Breast reconstruction after cancer surgery should be offered to all suitable patients before surgery and adequately discussed. Therefore, a team approach involving breast surgeon, reconstructive plastic surgeon, oncologist, breast care nurse and various counsellors is of the utmost importance.

Since the early eighties it became clear that breast reconstruction performed at the time of mastectomy in cases of early breast cancer is indeed safe and not compromising the oncological treatment or outcome for the patient.  Should immediate breast reconstruction be contra-indicated due to advanced disease or other problems then a delayed reconstruction is always an option once a disease free period has lapsed. Significant improvement in body image and quality of life scores have been shown in-patients after reconstruction especially the younger patient groups.

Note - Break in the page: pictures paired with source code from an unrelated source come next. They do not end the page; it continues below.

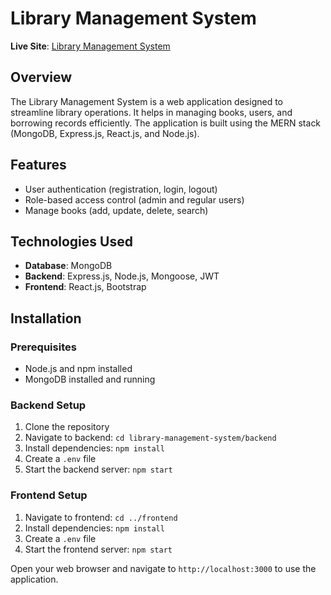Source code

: # Library Management System

**Live Site**: [Library Management System](https://library-management-86cd6-e1cb9.web.app)

## Overview
The Library Management System is a web application designed to streamline library operations. It helps in managing books, users, and borrowing records efficiently. The application is built using the MERN stack (MongoDB, Express.js, React.js, and Node.js).

## Features
- User authentication (registration, login, logout)
- Role-based access control (admin and regular users)
- Manage books (add, update, delete, search)

## Technologies Used
- **Database**: MongoDB
- **Backend**: Express.js, Node.js, Mongoose, JWT
- **Frontend**: React.js, Bootstrap

## Installation
### Prerequisites
- Node.js and npm installed
- MongoDB installed and running

### Backend Setup
1. Clone the repository
2. Navigate to backend: `cd library-management-system/backend`
3. Install dependencies: `npm install`
4. Create a `.env` file
5. Start the backend server: `npm start`

### Frontend Setup
1. Navigate to frontend: `cd ../frontend`
2. Install dependencies: `npm install`
3. Create a `.env` file
4. Start the frontend server: `npm start`

Open your web browser and navigate to `http://localhost:3000` to use the application.



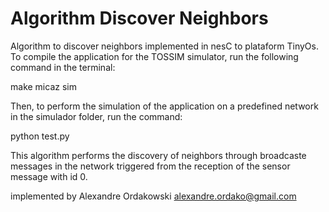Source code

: # Algorithm Discover Neighbors
Algorithm to discover neighbors implemented in nesC to plataform TinyOs.
To compile the application for the TOSSIM simulator, run the following command in the terminal:

make micaz sim

Then, to perform the simulation of the application on a predefined network in the simulador folder, run the command:

python test.py

This algorithm performs the discovery of neighbors through broadcaste messages in the network triggered from the reception of the sensor message with id 0.

implemented by Alexandre Ordakowski
alexandre.ordako@gmail.com
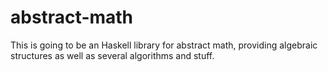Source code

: abstract-math
=============

This is going to be an Haskell library for abstract math, providing algebraic structures as well as several algorithms and stuff.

Several accepted surgical alternatives are available.  Breast reconstruction after mastectomy neither prevents early detection of disease recurrence nor precludes the use of chemo or radiotherapy.

Once the necessity for surgery has been established a detailed discussion should follow regarding surgical options:

Studies have shown this discussion is very important and only 39.7% of patients recalled mentioning breast reconstruction pre-operatively and only 54.9% recall that lumpectomy had been discussed! This emphasises the continuing inadequacy of patient information.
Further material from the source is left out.